The state of Arizona (where I live) is a good example. 3/4 of the land
is owned by Indian Tribes or
Federal facilities. For example, soldiers come to Arizona to become
acclimatized before shipping out
to Iraq. A huge facility near Yuma is kept to train US military pilots
how to make aerial attacks, etc.
Since 3/4 of the land cannot be taxed by AZ, the remaining land is
heavily taxed, so even arid desert
New Mexico does have some cheaper land, as the amount of Indian land is
much less by percentage.
Many people are self-sufficient in NM, some accomplishing it by pooling
their meager resources for
wind energy and well facilities, etc.
William Chops Westfield
On Aug 6, 2006, at 4:52 PM, Bob Axtell wrote:
> The state of Arizona (where I live) is a good example. 3/4 of
> the land is owned by Indian Tribes or Federal facilities.
says that 46% of the land is owned by the federal government.
(The percentage is similar in California, BTW.) If your 75%
figure is correct, that means that the Indian tribes and
"everyone else" own similar amounts of land. Doesn't sound
so bad. In particular, I don't think you can blame the indians
for the lack of purchasable land; complain to the Fed instead.

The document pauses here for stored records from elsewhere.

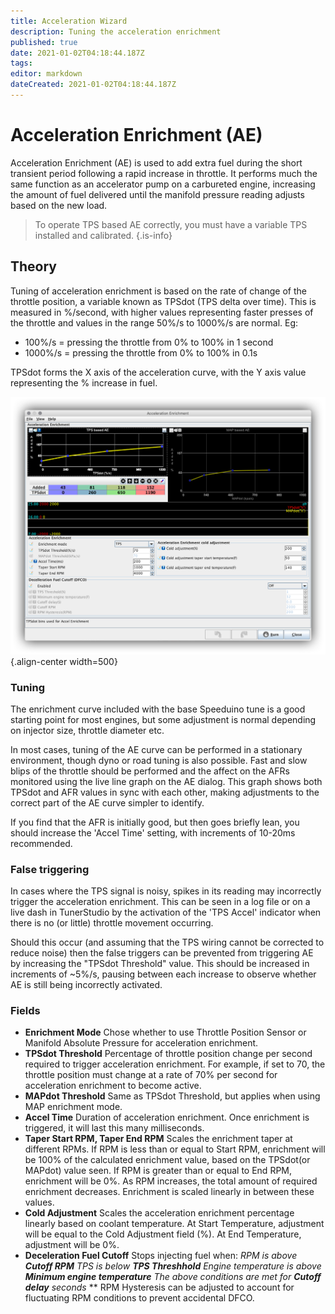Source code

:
 ```yaml
---
title: Acceleration Wizard
description: Tuning the acceleration enrichment
published: true
date: 2021-01-02T04:18:44.187Z
tags: 
editor: markdown
dateCreated: 2021-01-02T04:18:44.187Z
---
```


# Acceleration Enrichment (AE)

Acceleration Enrichment (AE) is used to add extra fuel during the short transient period following a rapid increase in throttle. It performs much the same function as an accelerator pump on a carbureted engine, increasing the amount of fuel delivered until the manifold pressure reading adjusts based on the new load.

> To operate TPS based AE correctly, you must have a variable TPS installed and calibrated.
{.is-info}


## Theory

Tuning of acceleration enrichment is based on the rate of change of the throttle position, a variable known as TPSdot (TPS delta over time). This is measured in %/second, with higher values representing faster presses of the throttle and values in the range 50%/s to 1000%/s are normal. Eg:

- 100%/s = pressing the throttle from 0% to 100% in 1 second
- 1000%/s = pressing the throttle from 0% to 100% in 0.1s

TPSdot forms the X axis of the acceleration curve, with the Y axis value representing the % increase in fuel.

![Acceleration Enrichment curves](/img/tuning/accel.png){.align-center width=500}

### Tuning

The enrichment curve included with the base Speeduino tune is a good starting point for most engines, but some adjustment is normal depending on injector size, throttle diameter etc.

In most cases, tuning of the AE curve can be performed in a stationary environment, though dyno or road tuning is also possible. Fast and slow blips of the throttle should be performed and the affect on the AFRs monitored using the live line graph on the AE dialog. This graph shows both TPSdot and AFR values in sync with each other, making adjustments to the correct part of the AE curve simpler to identify.

If you find that the AFR is initially good, but then goes briefly lean, you should increase the 'Accel Time' setting, with increments of 10-20ms recommended.

### False triggering

In cases where the TPS signal is noisy, spikes in its reading may incorrectly trigger the acceleration enrichment. This can be seen in a log file or on a live dash in TunerStudio by the activation of the 'TPS Accel' indicator when there is no (or little) throttle movement occurring. 

Should this occur (and assuming that the TPS wiring cannot be corrected to reduce noise) then the false triggers can be prevented from triggering AE by increasing the "TPSdot Threshold" value. This should be increased in increments of ~5%/s, pausing between each increase to observe whether AE is still being incorrectly activated.

### Fields

- **Enrichment Mode**
Chose whether to use Throttle Position Sensor or Manifold Absolute Pressure for acceleration enrichment.
- **TPSdot Threshold**
Percentage of throttle position change per second required to trigger acceleration enrichment. For example, if set to 70, the throttle position must change at a rate of 70% per second for acceleration enrichment to become active.
- **MAPdot Threshold**
Same as TPSdot Threshold, but applies when using MAP enrichment mode.
- **Accel Time**
Duration of acceleration enrichment. Once enrichment is triggered, it will last this many milliseconds.
- **Taper Start RPM, Taper End RPM**
Scales the enrichment taper at different RPMs. If RPM is less than or equal to Start RPM, enrichment will be 100% of the calculated enrichment value, based on the TPSdot(or MAPdot) value seen. If RPM is greater than or equal to End RPM, enrichment will be 0%. As RPM increases, the total amount of required enrichment decreases. Enrichment is scaled linearly in between these values. 
- **Cold Adjustment**
Scales the acceleration enrichment percentage linearly based on coolant temperature. At Start Temperature, adjustment will be equal to the Cold Adjustment field (%). At End Temperature, adjustment will be 0%.
- **Deceleration Fuel Cutoff**
Stops injecting fuel when:
 *RPM is above **Cutoff RPM**
 TPS is below **TPS Threshhold**
 Engine temperature is above **Minimum engine temperature**
 The above conditions are met for **Cutoff delay** seconds*
 ** RPM Hysteresis can be adjusted to account for fluctuating RPM conditions to prevent accidental DFCO.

(does indeed look like about 25%...)
Bob Axtell wrote:
> Its not that there is NO land, its just that there is little AFFORDABLE
Blame that on the price hikes after those Europeans came over. Taxes were
less before, too :)
> I remember a while back one of the presenters at the local
> SAE chapter meeting mentioned that storing the braking energy
> as compressed air achieves up to 70% efficiency, compared to
> only 20% for batteries. I do not recall the reason why
> hybrids are still using batteries. Safety? Difficult to
> achieve smooth acceleration?
There is a car built in South Africa to run on compressed air - 4,000+ PSI.
The company web site - but the site says it was last updated in 2002.